_WORK ORDER:_
Copy every line below exactly.

_MATERIAL TO PROCESS:_
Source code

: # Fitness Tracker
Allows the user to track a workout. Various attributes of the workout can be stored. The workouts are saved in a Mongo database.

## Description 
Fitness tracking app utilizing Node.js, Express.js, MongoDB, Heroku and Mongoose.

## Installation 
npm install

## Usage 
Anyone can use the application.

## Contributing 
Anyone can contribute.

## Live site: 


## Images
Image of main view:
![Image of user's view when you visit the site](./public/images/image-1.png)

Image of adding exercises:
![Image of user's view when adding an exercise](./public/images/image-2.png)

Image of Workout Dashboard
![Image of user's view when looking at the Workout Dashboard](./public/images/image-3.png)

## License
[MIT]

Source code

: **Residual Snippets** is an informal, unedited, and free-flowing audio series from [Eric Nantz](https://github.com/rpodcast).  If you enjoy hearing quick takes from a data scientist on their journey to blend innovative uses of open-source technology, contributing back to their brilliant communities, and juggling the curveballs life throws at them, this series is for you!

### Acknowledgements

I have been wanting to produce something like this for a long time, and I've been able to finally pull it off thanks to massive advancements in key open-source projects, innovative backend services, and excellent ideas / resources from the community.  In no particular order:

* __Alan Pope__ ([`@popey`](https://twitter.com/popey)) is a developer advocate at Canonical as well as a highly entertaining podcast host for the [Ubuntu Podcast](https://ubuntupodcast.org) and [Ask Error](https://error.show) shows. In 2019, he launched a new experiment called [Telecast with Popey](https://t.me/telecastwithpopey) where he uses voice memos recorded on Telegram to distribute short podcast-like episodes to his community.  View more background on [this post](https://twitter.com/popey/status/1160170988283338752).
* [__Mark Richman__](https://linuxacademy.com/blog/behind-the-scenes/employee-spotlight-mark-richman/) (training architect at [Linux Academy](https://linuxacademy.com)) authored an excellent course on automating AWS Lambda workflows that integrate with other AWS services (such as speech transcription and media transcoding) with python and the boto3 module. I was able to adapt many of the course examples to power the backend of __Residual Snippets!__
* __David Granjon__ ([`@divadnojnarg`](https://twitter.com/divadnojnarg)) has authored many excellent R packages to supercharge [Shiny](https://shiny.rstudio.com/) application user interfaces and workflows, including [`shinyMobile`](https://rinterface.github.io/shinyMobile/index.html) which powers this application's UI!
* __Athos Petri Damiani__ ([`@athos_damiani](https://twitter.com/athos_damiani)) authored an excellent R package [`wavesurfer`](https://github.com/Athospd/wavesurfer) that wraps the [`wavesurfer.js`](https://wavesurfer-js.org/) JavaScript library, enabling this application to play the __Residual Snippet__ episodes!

_RESPONSE BELOW:_
Source code

: # Fitness Tracker
Allows the user to track a workout. Various attributes of the workout can be stored. The workouts are saved in a Mongo database.

## Description 
Fitness tracking app utilizing Node.js, Express.js, MongoDB, Heroku and Mongoose.

## Installation 
npm install

## Usage 
Anyone can use the application.

## Contributing 
Anyone can contribute.

## Live site: 


## Images
Image of main view:
![Image of user's view when you visit the site](./public/images/image-1.png)

Image of adding exercises:
![Image of user's view when adding an exercise](./public/images/image-2.png)

Image of Workout Dashboard
![Image of user's view when looking at the Workout Dashboard](./public/images/image-3.png)

## License
[MIT]

Source code

: **Residual Snippets** is an informal, unedited, and free-flowing audio series from [Eric Nantz](https://github.com/rpodcast).  If you enjoy hearing quick takes from a data scientist on their journey to blend innovative uses of open-source technology, contributing back to their brilliant communities, and juggling the curveballs life throws at them, this series is for you!

### Acknowledgements

I have been wanting to produce something like this for a long time, and I've been able to finally pull it off thanks to massive advancements in key open-source projects, innovative backend services, and excellent ideas / resources from the community.  In no particular order:

* __Alan Pope__ ([`@popey`](https://twitter.com/popey)) is a developer advocate at Canonical as well as a highly entertaining podcast host for the [Ubuntu Podcast](https://ubuntupodcast.org) and [Ask Error](https://error.show) shows. In 2019, he launched a new experiment called [Telecast with Popey](https://t.me/telecastwithpopey) where he uses voice memos recorded on Telegram to distribute short podcast-like episodes to his community.  View more background on [this post](https://twitter.com/popey/status/1160170988283338752).
* [__Mark Richman__](https://linuxacademy.com/blog/behind-the-scenes/employee-spotlight-mark-richman/) (training architect at [Linux Academy](https://linuxacademy.com)) authored an excellent course on automating AWS Lambda workflows that integrate with other AWS services (such as speech transcription and media transcoding) with python and the boto3 module. I was able to adapt many of the course examples to power the backend of __Residual Snippets!__
* __David Granjon__ ([`@divadnojnarg`](https://twitter.com/divadnojnarg)) has authored many excellent R packages to supercharge [Shiny](https://shiny.rstudio.com/) application user interfaces and workflows, including [`shinyMobile`](https://rinterface.github.io/shinyMobile/index.html) which powers this application's UI!
* __Athos Petri Damiani__ ([`@athos_damiani](https://twitter.com/athos_damiani)) authored an excellent R package [`wavesurfer`](https://github.com/Athospd/wavesurfer) that wraps the [`wavesurfer.js`](https://wavesurfer-js.org/) JavaScript library, enabling this application to play the __Residual Snippet__ episodes!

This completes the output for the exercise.